The bucklers of the Bible Belt have in their midst a black Democrat who is proving that he can stand on the cusp of some conservative issues and not — and this is where I get my greatest giggle — be a slave to the Democratic Party. The man's name is Harold Ford Jr., and he is giving the Republican Party more than one reason to squirm in the Tennessee Senate race — from his House vote for the Patriot Act and opposition to the Dubai Ports agreement and partial-birth abortion to his position on such Bible Belt issues as same-sex marriage, public display of the Ten Commandments, flag burning and the death tax.

Harold the Junior has captured a first-place medal from Republicans for his campaign ad that has him sitting, quite comfortably so, in the sanctuary of the Memphis church — the Baptist church — where he was baptized. Meanwhile, Bible thumpers are screaming blasphemy and the atheists and other nonbelievers, who are as averse to church pews and tithing as they are the word of God, are spewing hellfire, criticizing Mr. Ford for mixing politics and religion. Irony of ironies in the Bible Belt.

The Republican hiding behind the fiery wails of the nonbelievers is Bob Corker, Mr. Ford's opponent. Mr. Corker and his Republican colleagues should be nervous: The Tennessee seat could tip the balance of power in the Senate and the two nominees are neck-and-neck in the polls. According to a SurveyUSA poll that was conducted prior the airing of Mr. Ford's sitting-in-the-pew ad, Mr. Ford led Mr. Corker 48 percent to 45 percent. That poll was taken Sept. 9-11. A Rasmussen Reports poll, taken the same week, showed Mr. Corker with a mere one-point lead, with 45 percent to Mr. Ford's 44 percent.

Of course polls, by their very nature, never paint the clearest of pictures, but the Ford ad is the genius of a black campaigner who is trying to set himself apart from the get-tough House crew and Teddy Kennedy's family of liberals. Tennessee's is a promising wait-see race, especially since, if Mr. Ford wins in November, he would be the first Democrat to win the Senate seat since that guy who "invented" the Internet, Al Gore, and would be the first black senator from the South since Reconstruction.

As Mr. Ford and Mr. Corker slug it out in what will likely end up the costliest race in Tennessee history ($40 million), Massachusetts Democrats are positioning former Clinton appointee Deval Patrick to capture the race for governor against the state's Republican lieutenant governor, Kerry Healey. And while Mr. Patrick is a Democrat cut from whole civil-right-era cloth, and no doubt as comfortable singing "We Shall Overcome" as Fleetwood Mac's "Don't Stop," thinking about tomorrow and the possibility of becoming the first black governor of Massachusetts or losing to the first woman elected to that post is giving great expectations for some voting blocs. After all, it was Massachusetts that sent Edward Brooke to the U.S. Senate. He was black and Republican — and he was first elected during the turbulent '60s, when Massachusetts was griping about mandatory school busing and the liberals in Washington.

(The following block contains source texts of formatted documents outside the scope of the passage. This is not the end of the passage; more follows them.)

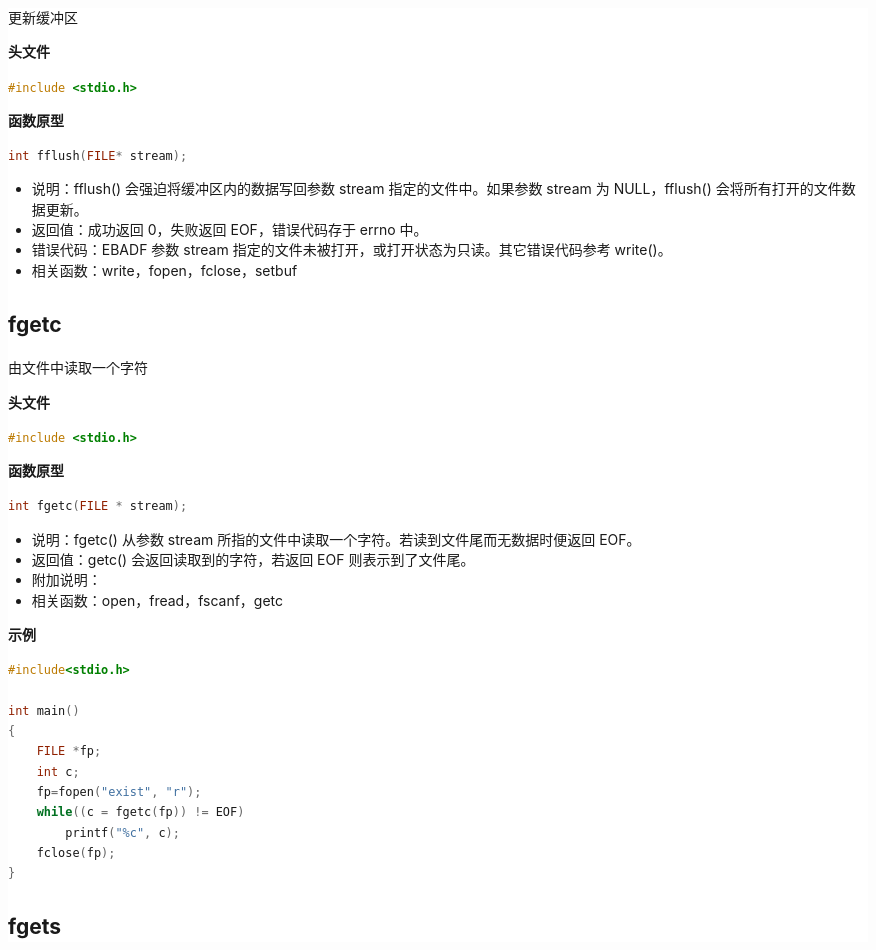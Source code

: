 更新缓冲区

**头文件**

```c
#include <stdio.h>
```

**函数原型**

```c
int fflush(FILE* stream);
```

- 说明：fflush() 会强迫将缓冲区内的数据写回参数 stream 指定的文件中。如果参数 stream 为 NULL，fflush() 会将所有打开的文件数据更新。
- 返回值：成功返回 0，失败返回 EOF，错误代码存于 errno 中。
- 错误代码：EBADF 参数 stream 指定的文件未被打开，或打开状态为只读。其它错误代码参考 write()。
- 相关函数：write，fopen，fclose，setbuf


fgetc
---------------------------------------------

由文件中读取一个字符

**头文件**

```c
#include <stdio.h>
```

**函数原型**

```c
int fgetc(FILE * stream);
```

- 说明：fgetc() 从参数 stream 所指的文件中读取一个字符。若读到文件尾而无数据时便返回 EOF。
- 返回值：getc() 会返回读取到的字符，若返回 EOF 则表示到了文件尾。
- 附加说明：
- 相关函数：open，fread，fscanf，getc

**示例**

```c
#include<stdio.h>

int main()
{
    FILE *fp;
    int c;
    fp=fopen("exist", "r");
    while((c = fgetc(fp)) != EOF)
        printf("%c", c);
    fclose(fp);
}
```


fgets
---------------------------------------------
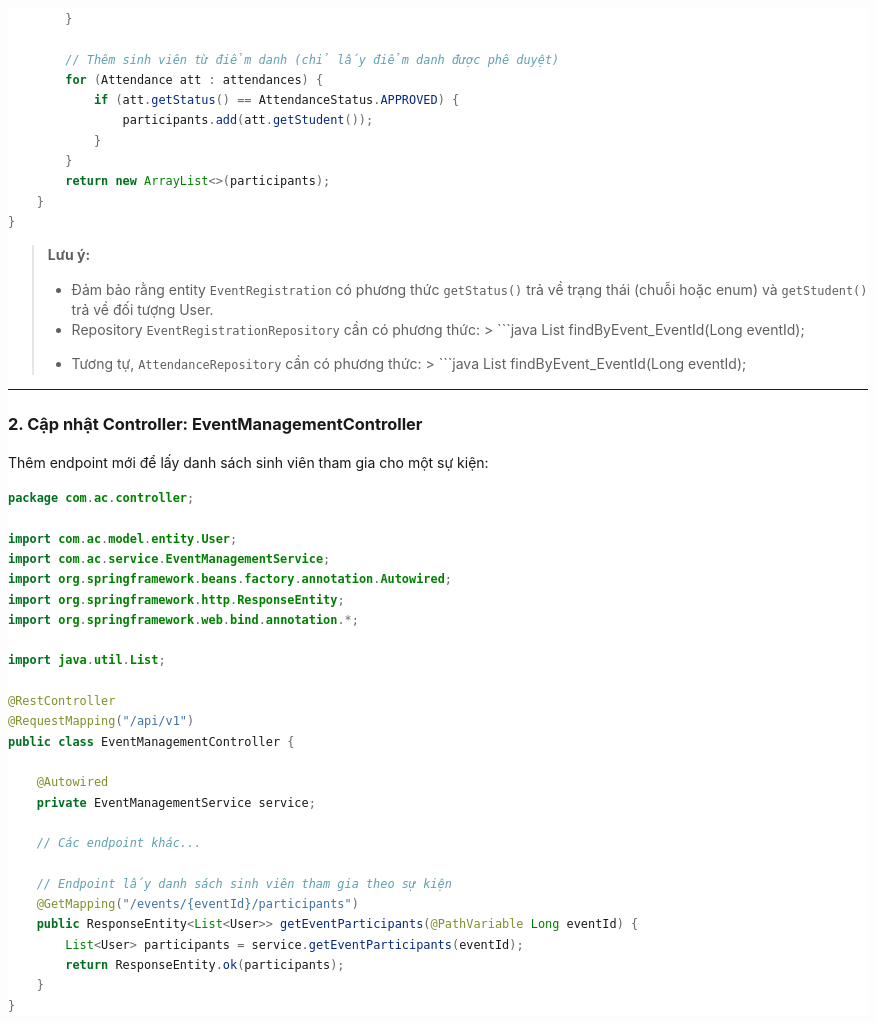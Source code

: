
 ```java
        }

        // Thêm sinh viên từ điểm danh (chỉ lấy điểm danh được phê duyệt)
        for (Attendance att : attendances) {
            if (att.getStatus() == AttendanceStatus.APPROVED) {
                participants.add(att.getStudent());
            }
        }
        return new ArrayList<>(participants);
    }
}
```

> **Lưu ý:**
> - Đảm bảo rằng entity `EventRegistration` có phương thức `getStatus()` trả về trạng thái (chuỗi hoặc enum) và `getStudent()` trả về đối tượng User.
> - Repository `EventRegistrationRepository` cần có phương thức:
    >   ```java
>   List<EventRegistration> findByEvent_EventId(Long eventId);
>   ```
> - Tương tự, `AttendanceRepository` cần có phương thức:
    >   ```java
>   List<Attendance> findByEvent_EventId(Long eventId);
>   ```

---

### 2. **Cập nhật Controller: EventManagementController**

Thêm endpoint mới để lấy danh sách sinh viên tham gia cho một sự kiện:

```java
package com.ac.controller;

import com.ac.model.entity.User;
import com.ac.service.EventManagementService;
import org.springframework.beans.factory.annotation.Autowired;
import org.springframework.http.ResponseEntity;
import org.springframework.web.bind.annotation.*;

import java.util.List;

@RestController
@RequestMapping("/api/v1")
public class EventManagementController {

    @Autowired 
    private EventManagementService service;

    // Các endpoint khác...

    // Endpoint lấy danh sách sinh viên tham gia theo sự kiện
    @GetMapping("/events/{eventId}/participants")
    public ResponseEntity<List<User>> getEventParticipants(@PathVariable Long eventId) {
        List<User> participants = service.getEventParticipants(eventId);
        return ResponseEntity.ok(participants);
    }
}
```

There also is the possibility that Massachusetts voters are moving away from the type of Kennedy liberalism that has dominated the blue state's politics. Still, be warned: Republicans shouldn't unwrap the Ramon Allones Tubos or any other pre-Castro cigars just yet. Mr. Patrick, who supports the Cape Wind project, beat two other Democrats in Tuesday's primary, but Mr. Kennedy, who opposes the alternative-energy project, ran unopposed. While Mr. Patrick and his Eastern pedigree are formidable opponents, Bay State Democrats aren't quite ready to dispose themselves of the Kennedy cachepot.

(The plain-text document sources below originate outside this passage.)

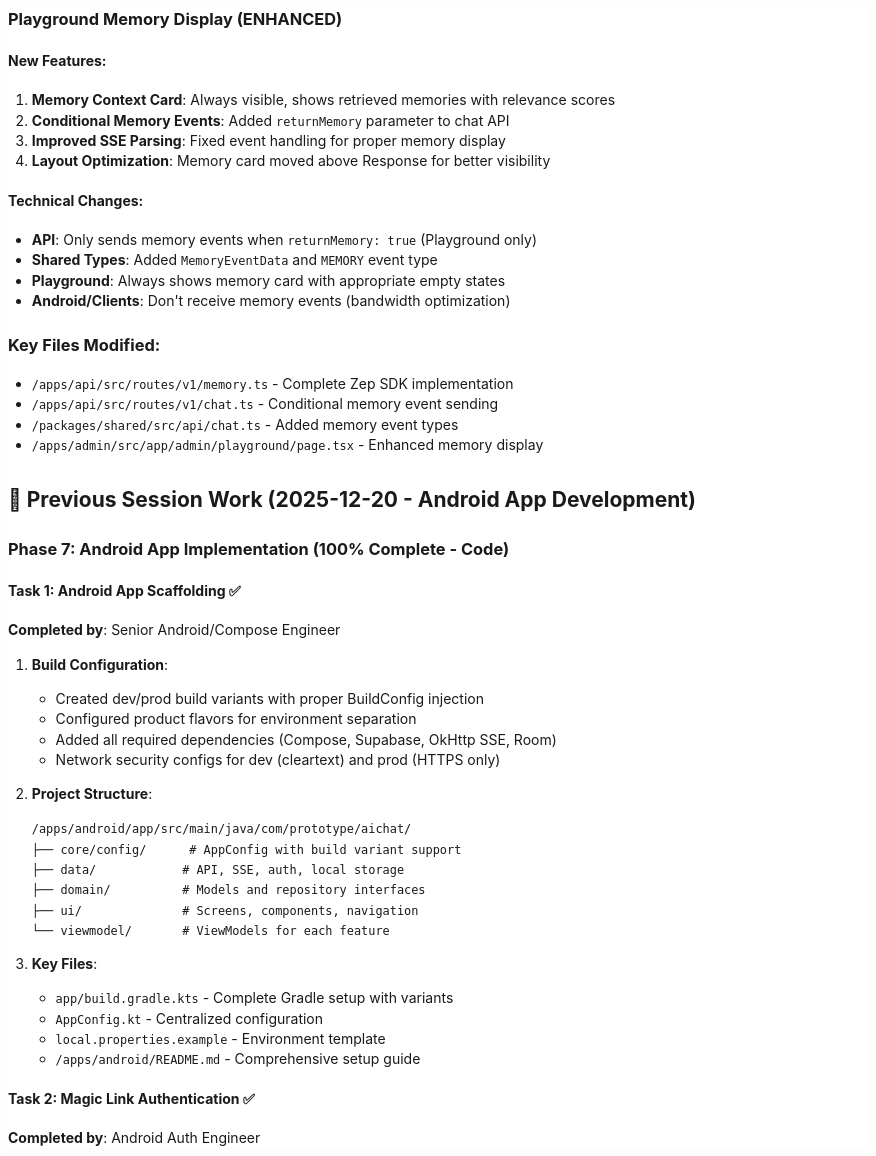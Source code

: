 ### Playground Memory Display (ENHANCED)

#### New Features:
1. **Memory Context Card**: Always visible, shows retrieved memories with relevance scores
2. **Conditional Memory Events**: Added `returnMemory` parameter to chat API
3. **Improved SSE Parsing**: Fixed event handling for proper memory display
4. **Layout Optimization**: Memory card moved above Response for better visibility

#### Technical Changes:
- **API**: Only sends memory events when `returnMemory: true` (Playground only)
- **Shared Types**: Added `MemoryEventData` and `MEMORY` event type
- **Playground**: Always shows memory card with appropriate empty states
- **Android/Clients**: Don't receive memory events (bandwidth optimization)

### Key Files Modified:
- `/apps/api/src/routes/v1/memory.ts` - Complete Zep SDK implementation
- `/apps/api/src/routes/v1/chat.ts` - Conditional memory event sending
- `/packages/shared/src/api/chat.ts` - Added memory event types
- `/apps/admin/src/app/admin/playground/page.tsx` - Enhanced memory display

## 🔧 Previous Session Work (2025-12-20 - Android App Development)

### Phase 7: Android App Implementation (100% Complete - Code)

#### Task 1: Android App Scaffolding ✅
**Completed by**: Senior Android/Compose Engineer

1. **Build Configuration**:
   - Created dev/prod build variants with proper BuildConfig injection
   - Configured product flavors for environment separation
   - Added all required dependencies (Compose, Supabase, OkHttp SSE, Room)
   - Network security configs for dev (cleartext) and prod (HTTPS only)

2. **Project Structure**:
   ```
   /apps/android/app/src/main/java/com/prototype/aichat/
   ├── core/config/      # AppConfig with build variant support
   ├── data/            # API, SSE, auth, local storage
   ├── domain/          # Models and repository interfaces  
   ├── ui/              # Screens, components, navigation
   └── viewmodel/       # ViewModels for each feature
   ```

3. **Key Files**:
   - `app/build.gradle.kts` - Complete Gradle setup with variants
   - `AppConfig.kt` - Centralized configuration
   - `local.properties.example` - Environment template
   - `/apps/android/README.md` - Comprehensive setup guide

#### Task 2: Magic Link Authentication ✅
**Completed by**: Android Auth Engineer
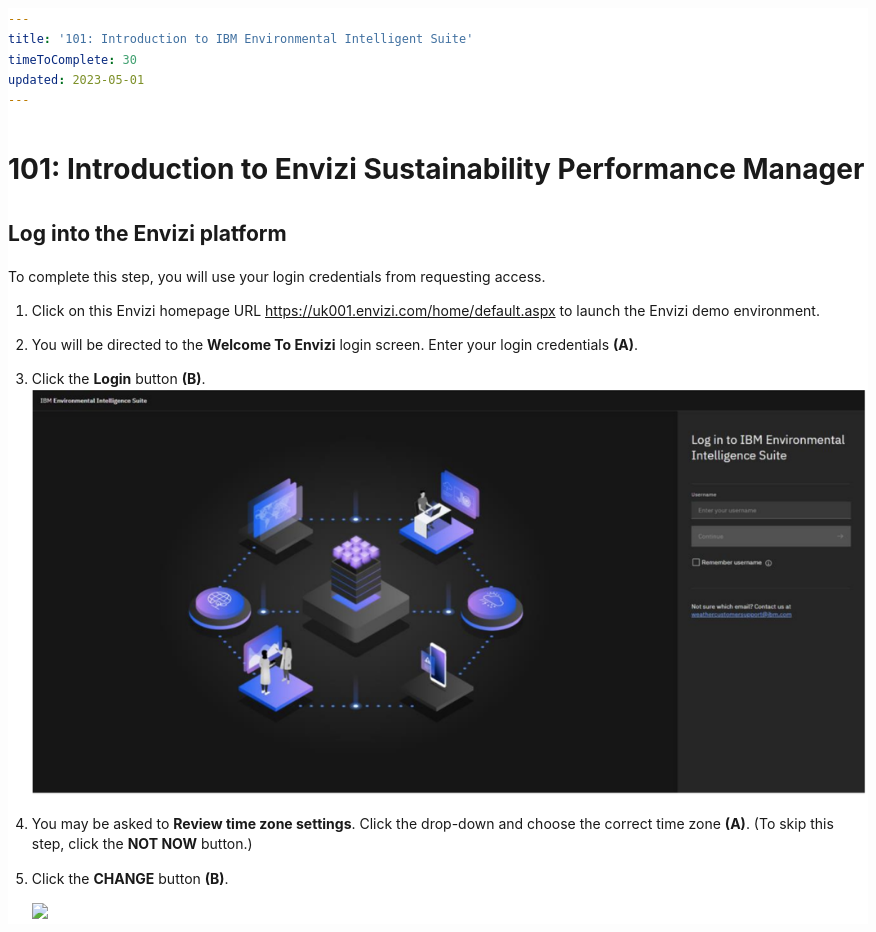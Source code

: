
 ```yaml
---
title: '101: Introduction to IBM Environmental Intelligent Suite'
timeToComplete: 30
updated: 2023-05-01
---
```


# 101: Introduction to Envizi Sustainability Performance Manager

<QuizAlert text='Heads Up! Quiz material will be flagged like this!' />

## Log into the Envizi platform

To complete this step, you will use your login credentials from requesting access.

1. Click on this Envizi homepage URL https://uk001.envizi.com/home/default.aspx to launch the Envizi demo environment.
2. You will be directed to the **Welcome To Envizi** login screen. Enter your login credentials **(A)**.
3. Click the **Login** button **(B)**.
   ![](./images/101/login.png)

4. You may be asked to **Review time zone settings**. Click the drop-down and choose the correct time zone **(A)**. (To skip this step, click the **NOT NOW** button.)

5. Click the **CHANGE** button **(B)**.

   ![](./images/101/timezone.png)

What's in store for Tennessee conservatives is not yet firmed up. To be sure, though, Harold the Junior will not take it laying down. The Ford campaign strategy includes playing up the strengths of the smooth, charismatic politician, who knows Washington better than he knows Tennessee. Mr. Corker is no match for Mr. Ford's TV persona, which is why Mr. Corker rejected Tim Russert's "Meet the Press" invitation for a Ford-Corker match to add to his Senate debate lineups.

Pundits and bloggers beware: History is at hand, and you'll need more than Google and Wikipedia at the ready this election season.